Gap widening meter by meter
Out on the last leg it was Maja Alm (Denmark) against Judith Wyder (Switzerland) – Wyder chasing only one second behind. Everything looked set for a tight fight all the way to the finish, but suddenly Alm got a big gap to Wyder – widening by the meter due to Wyder having problem with an injury. Alm just kept going and going – and in the end the margin was 1:21 to the silver medal!
– It was a lot of pressure for the start of the race. I couldn’t believe I was in with a chance of gold, so there was a lot of pressure.

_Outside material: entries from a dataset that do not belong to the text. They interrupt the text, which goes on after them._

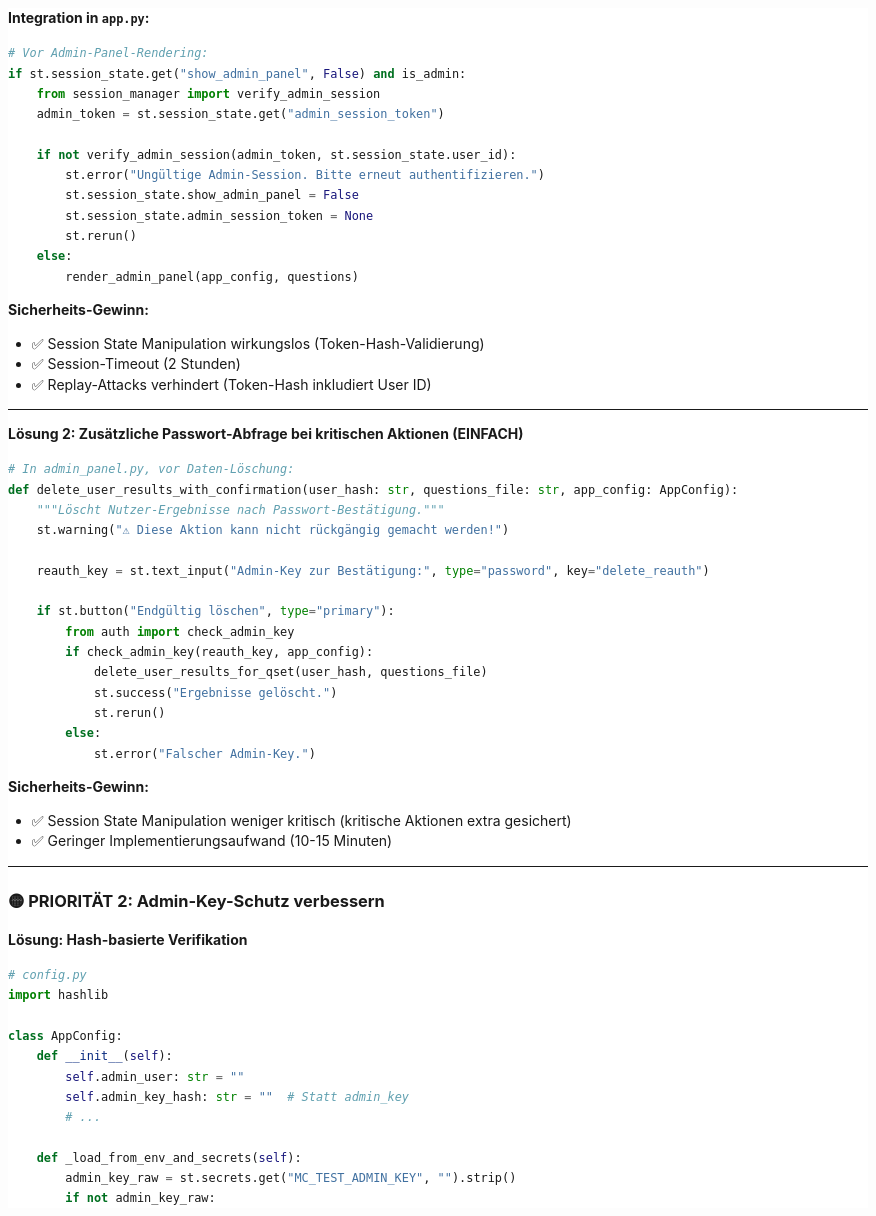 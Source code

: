 **Integration in `app.py`:**
```python
# Vor Admin-Panel-Rendering:
if st.session_state.get("show_admin_panel", False) and is_admin:
    from session_manager import verify_admin_session
    admin_token = st.session_state.get("admin_session_token")
    
    if not verify_admin_session(admin_token, st.session_state.user_id):
        st.error("Ungültige Admin-Session. Bitte erneut authentifizieren.")
        st.session_state.show_admin_panel = False
        st.session_state.admin_session_token = None
        st.rerun()
    else:
        render_admin_panel(app_config, questions)
```

**Sicherheits-Gewinn:**
- ✅ Session State Manipulation wirkungslos (Token-Hash-Validierung)
- ✅ Session-Timeout (2 Stunden)
- ✅ Replay-Attacks verhindert (Token-Hash inkludiert User ID)

---

**Lösung 2: Zusätzliche Passwort-Abfrage bei kritischen Aktionen (EINFACH)**

```python
# In admin_panel.py, vor Daten-Löschung:
def delete_user_results_with_confirmation(user_hash: str, questions_file: str, app_config: AppConfig):
    """Löscht Nutzer-Ergebnisse nach Passwort-Bestätigung."""
    st.warning("⚠️ Diese Aktion kann nicht rückgängig gemacht werden!")
    
    reauth_key = st.text_input("Admin-Key zur Bestätigung:", type="password", key="delete_reauth")
    
    if st.button("Endgültig löschen", type="primary"):
        from auth import check_admin_key
        if check_admin_key(reauth_key, app_config):
            delete_user_results_for_qset(user_hash, questions_file)
            st.success("Ergebnisse gelöscht.")
            st.rerun()
        else:
            st.error("Falscher Admin-Key.")
```

**Sicherheits-Gewinn:**
- ✅ Session State Manipulation weniger kritisch (kritische Aktionen extra gesichert)
- ✅ Geringer Implementierungsaufwand (10-15 Minuten)

---

### 🟡 **PRIORITÄT 2: Admin-Key-Schutz verbessern**

**Lösung: Hash-basierte Verifikation**

```python
# config.py
import hashlib

class AppConfig:
    def __init__(self):
        self.admin_user: str = ""
        self.admin_key_hash: str = ""  # Statt admin_key
        # ...
        
    def _load_from_env_and_secrets(self):
        admin_key_raw = st.secrets.get("MC_TEST_ADMIN_KEY", "").strip()
        if not admin_key_raw:
```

I just want to thank everyone on the team, Alm commented to the WOC LiveBlog team after the race.
Hausken Nordberg showed power
Meanwhile there was a fight for bronze behind – at least that is what everybody thought. Out onto the last leg it was Sweden and France closest, but France lost contact, and Sweden looked set for bronze at the arena passage with a 38 second gap to Norway and a chasing pack consisting of France, Russia, and Finland just behind. Towards the end of the last leg Norway’s Anne Margrethe Hausken Nordberg (17 seconds slower time than Alm) showed the same power she showed when winning O-Ringen less than 2 weeks ago – running in to a clear silver medal ahead of Russia’s Galina Vinogradova (10 seconds slower time than Alm). Swiss Wyder came disappointed to the finish to a 4th place.
Vinogradova was surprised to catch Wyder – and didn’t know she was running for a medal. – It was very fast – I didn’t realise my position until the second half. I saw Judith [Wyder], but initially didn’t believe I could catch her, or realise that I was in the running for the bronze medal, Vinogradova commented after the race.
1. Denmark 60:54 (Klingenberg, Lassen, Bobach, Alm)
2. Norway 62:15 (Egseth, Jarvis Westergård, Kvaal Østerbø, Hausken Nordberg)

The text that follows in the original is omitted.